─── Material supplied ───

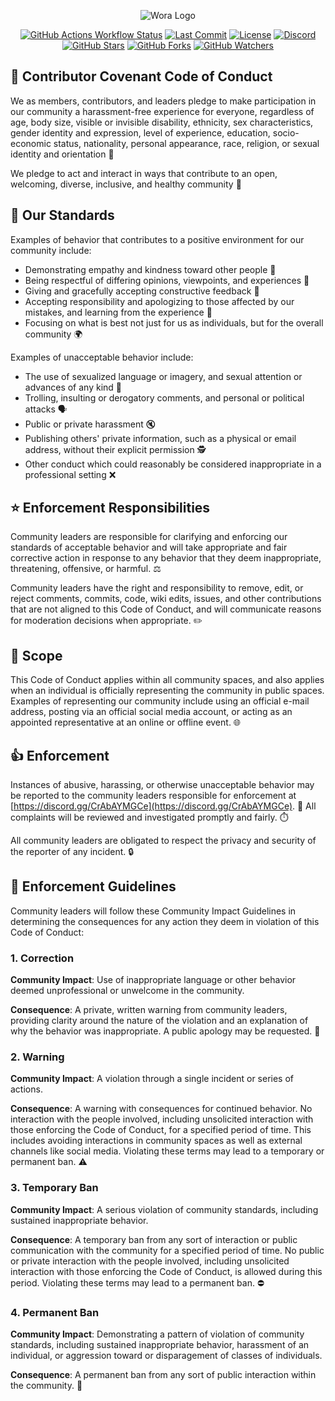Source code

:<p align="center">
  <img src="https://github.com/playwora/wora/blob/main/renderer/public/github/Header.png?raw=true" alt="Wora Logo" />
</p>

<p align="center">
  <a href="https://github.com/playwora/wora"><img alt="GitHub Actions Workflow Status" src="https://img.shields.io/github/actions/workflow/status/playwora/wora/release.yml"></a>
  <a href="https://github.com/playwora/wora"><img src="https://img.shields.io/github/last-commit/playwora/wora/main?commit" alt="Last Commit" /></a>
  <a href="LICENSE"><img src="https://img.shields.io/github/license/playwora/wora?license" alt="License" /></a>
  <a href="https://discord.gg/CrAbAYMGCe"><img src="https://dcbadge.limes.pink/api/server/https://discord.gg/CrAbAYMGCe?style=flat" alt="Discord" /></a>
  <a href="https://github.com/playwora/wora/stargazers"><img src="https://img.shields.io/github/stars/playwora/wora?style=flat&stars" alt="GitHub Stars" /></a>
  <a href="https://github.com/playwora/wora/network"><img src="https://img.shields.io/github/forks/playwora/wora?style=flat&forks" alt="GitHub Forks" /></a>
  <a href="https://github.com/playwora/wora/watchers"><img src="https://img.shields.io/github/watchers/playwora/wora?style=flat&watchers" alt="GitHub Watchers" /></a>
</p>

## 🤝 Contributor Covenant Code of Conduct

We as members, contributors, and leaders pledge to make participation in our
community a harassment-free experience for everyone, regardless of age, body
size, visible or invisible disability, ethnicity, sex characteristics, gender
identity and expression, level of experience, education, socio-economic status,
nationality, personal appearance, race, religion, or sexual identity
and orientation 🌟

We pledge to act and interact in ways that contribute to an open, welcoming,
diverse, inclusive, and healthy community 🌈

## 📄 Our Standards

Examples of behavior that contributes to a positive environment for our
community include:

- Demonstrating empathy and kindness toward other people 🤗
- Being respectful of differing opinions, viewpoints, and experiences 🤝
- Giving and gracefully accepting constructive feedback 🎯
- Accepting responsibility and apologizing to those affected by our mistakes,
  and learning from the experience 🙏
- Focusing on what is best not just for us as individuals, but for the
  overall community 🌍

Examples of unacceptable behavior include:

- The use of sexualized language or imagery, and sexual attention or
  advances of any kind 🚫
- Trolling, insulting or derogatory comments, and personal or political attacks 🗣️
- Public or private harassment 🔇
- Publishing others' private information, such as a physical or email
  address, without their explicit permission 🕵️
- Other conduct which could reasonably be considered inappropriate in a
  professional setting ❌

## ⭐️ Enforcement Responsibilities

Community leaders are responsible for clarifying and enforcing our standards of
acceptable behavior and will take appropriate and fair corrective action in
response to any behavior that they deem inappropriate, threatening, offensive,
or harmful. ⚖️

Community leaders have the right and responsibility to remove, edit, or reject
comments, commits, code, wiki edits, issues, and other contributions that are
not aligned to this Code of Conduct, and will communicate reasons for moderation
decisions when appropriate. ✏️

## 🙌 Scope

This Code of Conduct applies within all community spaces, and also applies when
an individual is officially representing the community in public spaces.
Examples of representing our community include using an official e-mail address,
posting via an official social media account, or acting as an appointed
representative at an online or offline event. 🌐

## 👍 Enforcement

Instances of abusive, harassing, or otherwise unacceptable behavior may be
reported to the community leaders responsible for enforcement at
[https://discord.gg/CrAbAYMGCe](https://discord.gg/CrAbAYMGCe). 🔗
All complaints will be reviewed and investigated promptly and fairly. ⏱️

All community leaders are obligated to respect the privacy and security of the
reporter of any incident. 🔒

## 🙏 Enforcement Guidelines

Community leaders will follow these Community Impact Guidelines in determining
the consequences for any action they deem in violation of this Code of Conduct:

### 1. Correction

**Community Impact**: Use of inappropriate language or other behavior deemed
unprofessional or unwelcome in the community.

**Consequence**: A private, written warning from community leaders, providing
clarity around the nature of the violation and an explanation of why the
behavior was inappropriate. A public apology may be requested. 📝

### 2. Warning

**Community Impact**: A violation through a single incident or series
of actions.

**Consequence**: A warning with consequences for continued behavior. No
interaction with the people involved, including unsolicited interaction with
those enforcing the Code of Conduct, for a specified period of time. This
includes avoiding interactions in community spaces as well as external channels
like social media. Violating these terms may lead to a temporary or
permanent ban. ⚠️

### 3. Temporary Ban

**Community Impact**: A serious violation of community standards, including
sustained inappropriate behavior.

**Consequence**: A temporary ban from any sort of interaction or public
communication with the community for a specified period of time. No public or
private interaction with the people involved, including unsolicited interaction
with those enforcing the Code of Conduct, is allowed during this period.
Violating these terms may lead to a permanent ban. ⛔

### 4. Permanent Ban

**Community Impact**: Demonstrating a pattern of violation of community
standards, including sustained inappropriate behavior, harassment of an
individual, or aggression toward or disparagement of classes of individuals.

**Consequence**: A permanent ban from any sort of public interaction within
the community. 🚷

───
─── Material supplied ───

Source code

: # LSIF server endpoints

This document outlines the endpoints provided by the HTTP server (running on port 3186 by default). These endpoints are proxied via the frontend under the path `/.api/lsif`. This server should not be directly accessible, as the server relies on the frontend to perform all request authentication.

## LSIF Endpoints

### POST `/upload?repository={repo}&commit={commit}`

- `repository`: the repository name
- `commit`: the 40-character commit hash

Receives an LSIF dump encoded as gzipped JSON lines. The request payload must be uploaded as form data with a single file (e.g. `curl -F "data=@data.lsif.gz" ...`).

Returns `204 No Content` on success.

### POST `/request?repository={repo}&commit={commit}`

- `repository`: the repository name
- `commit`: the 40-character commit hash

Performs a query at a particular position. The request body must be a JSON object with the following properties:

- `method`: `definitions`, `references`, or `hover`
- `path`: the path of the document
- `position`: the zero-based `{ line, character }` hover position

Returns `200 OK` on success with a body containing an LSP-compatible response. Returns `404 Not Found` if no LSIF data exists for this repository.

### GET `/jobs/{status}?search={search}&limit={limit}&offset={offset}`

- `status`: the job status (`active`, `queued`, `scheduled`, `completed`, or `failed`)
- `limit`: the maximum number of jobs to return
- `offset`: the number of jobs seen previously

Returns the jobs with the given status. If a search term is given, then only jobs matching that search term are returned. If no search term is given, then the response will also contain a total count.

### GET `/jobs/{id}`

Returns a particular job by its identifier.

───

▶ _Action item_: Go through the material above, and wherever a line holds the word "address", copy it.

▶ _Solution for this task_:
  address, without their explicit permission 🕵️
Examples of representing our community include using an official e-mail address,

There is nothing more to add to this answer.